FC Twente had become impressed with Mihaylov, not only his talent, but also his progress convinced them. And after several years of being loaned out to Twente, on 5 February 2010 he officially was transferred for a fee of €1.8 million from Liverpool to Twente. He signed a contract for three years with the Dutch club.

In the 2010–11 season, he established himself as the starting goalkeeper for Twente. Having played in the Champions League, Mihaylov impressed with great appearances in the competition that season, among others by stopping a penalty-shot. In the Champions League FC Twente drew to play against his "nightmare" club Werder Bremen, as it were mentioned by the Bulgarian media. He only conceded one goal in the two matches played against Werder. With further appearances against Tottenham Hotspur and the previous year's Champions League winner Inter Milan in the group, Twente managed on their debut in the Champions League nevertheless to end at third place, allowing continuation in the UEFA Europa League. Twente was defeated in the quarterfinals by Villarreal, after having defeated Rubin Kazan and Zenit Saint Petersburg.

Mihaylov was quoted saying that Liverpool now had retained an option to buy him back from Twente, as he had played enough games for his native country's national team to qualify for a work permit.

On 23 December 2011, Mihaylov attended a ceremony in Sofia, where he was honoured with the Bulgarian Footballer of the Year award (Stiliyan Petrov and Dimitar Berbatov came second and third respectively). The last Bulgarian goalkeeper to have received this distinction is his father Borislav.

=== Mersin ===
Mihaylov signed for Turkish club Mersin İdmanyurdu on 1 September 2014 on a two-year contract as a free agent. He made his debut in a 3–0 home win over Kemer Tekirovaspor in the Turkish Cup on 29 September. His Süper Lig debut came on 22 November, in a 2–2 away draw against Akhisar Belediyespor. On 27 December, Mihaylov played his second league game in a 1–0 loss against Fenerbahçe at Şükrü Saracoğlu Stadium, in which he saved a penalty from Diego.

=== Omonia ===
In December 2017, Mihaylov signed a contract with Cypriot club Omonia until the end of the season.
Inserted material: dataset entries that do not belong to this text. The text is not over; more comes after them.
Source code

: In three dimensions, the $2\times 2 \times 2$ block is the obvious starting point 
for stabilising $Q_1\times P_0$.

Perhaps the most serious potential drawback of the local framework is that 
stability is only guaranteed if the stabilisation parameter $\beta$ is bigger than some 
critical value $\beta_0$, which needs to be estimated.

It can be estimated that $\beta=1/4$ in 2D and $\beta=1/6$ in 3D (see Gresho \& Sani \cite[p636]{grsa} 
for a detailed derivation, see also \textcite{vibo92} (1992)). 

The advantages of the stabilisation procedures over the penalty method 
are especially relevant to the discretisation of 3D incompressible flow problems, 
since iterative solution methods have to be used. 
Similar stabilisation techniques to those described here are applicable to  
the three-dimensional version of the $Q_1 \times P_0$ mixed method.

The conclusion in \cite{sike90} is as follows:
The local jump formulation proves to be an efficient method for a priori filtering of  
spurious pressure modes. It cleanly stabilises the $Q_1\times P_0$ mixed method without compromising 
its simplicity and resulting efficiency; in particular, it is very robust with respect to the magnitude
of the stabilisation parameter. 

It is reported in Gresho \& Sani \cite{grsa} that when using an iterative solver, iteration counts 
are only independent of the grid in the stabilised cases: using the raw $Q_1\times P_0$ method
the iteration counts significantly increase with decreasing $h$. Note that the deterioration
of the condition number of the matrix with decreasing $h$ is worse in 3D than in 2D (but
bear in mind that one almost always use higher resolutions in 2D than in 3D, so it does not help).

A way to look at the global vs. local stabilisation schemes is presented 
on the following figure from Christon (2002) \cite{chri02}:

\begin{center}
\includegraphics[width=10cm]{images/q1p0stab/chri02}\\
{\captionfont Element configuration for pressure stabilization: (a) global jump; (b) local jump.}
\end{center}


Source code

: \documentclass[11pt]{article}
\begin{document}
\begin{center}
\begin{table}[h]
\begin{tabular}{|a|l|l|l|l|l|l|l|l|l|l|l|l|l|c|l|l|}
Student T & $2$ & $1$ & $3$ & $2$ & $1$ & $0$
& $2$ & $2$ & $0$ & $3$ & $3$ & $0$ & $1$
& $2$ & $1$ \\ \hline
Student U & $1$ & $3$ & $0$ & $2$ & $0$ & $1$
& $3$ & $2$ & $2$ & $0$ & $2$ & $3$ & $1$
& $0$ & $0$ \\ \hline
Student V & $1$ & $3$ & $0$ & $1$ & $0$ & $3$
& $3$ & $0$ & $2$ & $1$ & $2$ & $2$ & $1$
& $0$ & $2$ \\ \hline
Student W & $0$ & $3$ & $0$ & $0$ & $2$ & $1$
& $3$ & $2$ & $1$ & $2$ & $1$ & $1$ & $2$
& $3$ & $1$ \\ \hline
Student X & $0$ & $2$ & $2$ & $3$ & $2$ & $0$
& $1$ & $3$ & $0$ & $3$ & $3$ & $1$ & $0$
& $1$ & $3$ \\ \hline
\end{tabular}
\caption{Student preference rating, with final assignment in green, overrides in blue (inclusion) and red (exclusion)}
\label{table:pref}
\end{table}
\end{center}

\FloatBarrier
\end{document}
=== Return to Levski Sofia ===
On 26 November 2018, Mihaylov returned to Levski Sofia, signing a contract till the end of the season with an option to be extended for two more years. He quickly became the first choice goalkeeper, but lost his status shortly after the arrival of Milan Mijatović. He regained his place for the first half of season 2020–21 due to Mijatović's departure in the summer of 2020.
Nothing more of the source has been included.